Train the SingleDendrite network with different optimizers.

In [None]:
# Optimizer configurations
OPTIMIZERS = {
    'SGD (lr=0.01)': (torch.optim.SGD, {'lr': 0.01}),
    'SGD (lr=0.1)': (torch.optim.SGD, {'lr': 0.1}),
    'SGD + Momentum': (torch.optim.SGD, {'lr': 0.01, 'momentum': 0.9}),
    'Adam (lr=0.01)': (torch.optim.Adam, {'lr': 0.01}),
    'Adam (lr=0.001)': (torch.optim.Adam, {'lr': 0.001}),
    'AdamW': (torch.optim.AdamW, {'lr': 0.01}),
    'RMSprop': (torch.optim.RMSprop, {'lr': 0.01}),
}

N_EPOCHS = 50
BATCH_SIZE = 16

# Train with each optimizer
results = {}
for name, (opt_class, opt_kwargs) in OPTIMIZERS.items():
    print(f"Training with {name}...")
    results[name] = train_soen_model(
        opt_class, opt_kwargs, X_data, y_data,
        n_epochs=N_EPOCHS, batch_size=BATCH_SIZE, verbose=False
    )
    print(f"  Final: Loss={results[name]['final_loss']:.4f}, "
          f"Acc={results[name]['final_accuracy']:.2%}")

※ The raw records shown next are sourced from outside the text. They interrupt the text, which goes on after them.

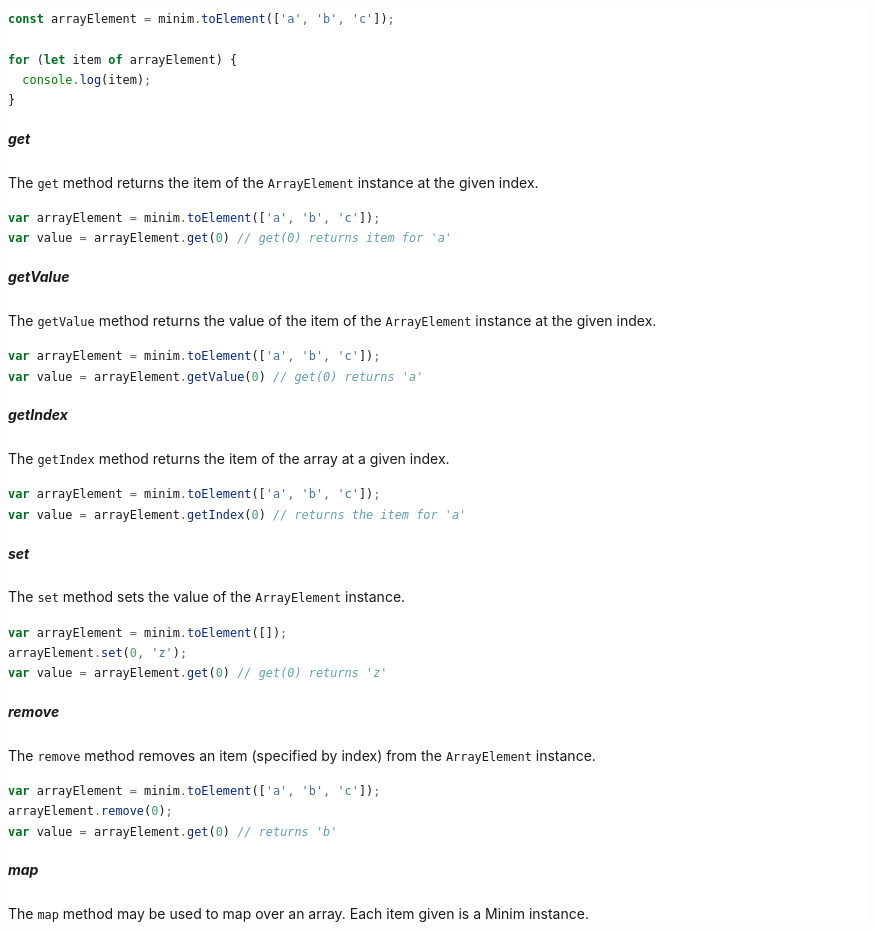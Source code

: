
 ```js
const arrayElement = minim.toElement(['a', 'b', 'c']);

for (let item of arrayElement) {
  console.log(item);
}
```

##### get

The `get` method returns the item of the `ArrayElement` instance at the given index.

```javascript
var arrayElement = minim.toElement(['a', 'b', 'c']);
var value = arrayElement.get(0) // get(0) returns item for 'a'
```

##### getValue

The `getValue` method returns the value of the item of the `ArrayElement` instance at the given index.

```javascript
var arrayElement = minim.toElement(['a', 'b', 'c']);
var value = arrayElement.getValue(0) // get(0) returns 'a'
```

##### getIndex

The `getIndex` method returns the item of the array at a given index.

```javascript
var arrayElement = minim.toElement(['a', 'b', 'c']);
var value = arrayElement.getIndex(0) // returns the item for 'a'
```

##### set

The `set` method sets the value of the `ArrayElement` instance.

```javascript
var arrayElement = minim.toElement([]);
arrayElement.set(0, 'z');
var value = arrayElement.get(0) // get(0) returns 'z'
```

##### remove

The `remove` method removes an item (specified by index) from the `ArrayElement` instance.

```javascript
var arrayElement = minim.toElement(['a', 'b', 'c']);
arrayElement.remove(0);
var value = arrayElement.get(0) // returns 'b'
```

##### map

The `map` method may be used to map over an array. Each item given is a Minim instance.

print("\nTraining complete!")

## 5. Visualize Training Curves

In [None]:
# Plot loss and accuracy curves
fig, axes = plt.subplots(1, 2, figsize=(14, 5))
colors = plt.cm.tab10(np.linspace(0, 1, len(results)))

# Loss curves
ax1 = axes[0]
for (name, res), color in zip(results.items(), colors):
    ax1.plot(res['losses'], label=name, linewidth=2, color=color)
ax1.set_xlabel('Epoch')
ax1.set_ylabel('Cross-Entropy Loss')
ax1.set_title('Training Loss (SOEN SingleDendrite Model)')
ax1.legend(loc='upper right', fontsize=9)
ax1.grid(True, alpha=0.3)

# Accuracy curves
ax2 = axes[1]
for (name, res), color in zip(results.items(), colors):
    ax2.plot(res['accuracies'], label=name, linewidth=2, color=color)
ax2.set_xlabel('Epoch')
ax2.set_ylabel('Accuracy')
ax2.set_title('Training Accuracy (SOEN SingleDendrite Model)')
ax2.legend(loc='lower right', fontsize=9)
ax2.axhline(y=0.5, color='gray', linestyle='--', alpha=0.5, label='Random')
ax2.set_ylim([0.4, 1.05])
ax2.grid(True, alpha=0.3)

plt.tight_layout()
plt.show()

## 6. Log-Scale Loss Comparison

In [None]:
fig, ax = plt.subplots(figsize=(10, 6))

for (name, res), color in zip(results.items(), colors):
    ax.plot(res['losses'], label=name, linewidth=2, color=color)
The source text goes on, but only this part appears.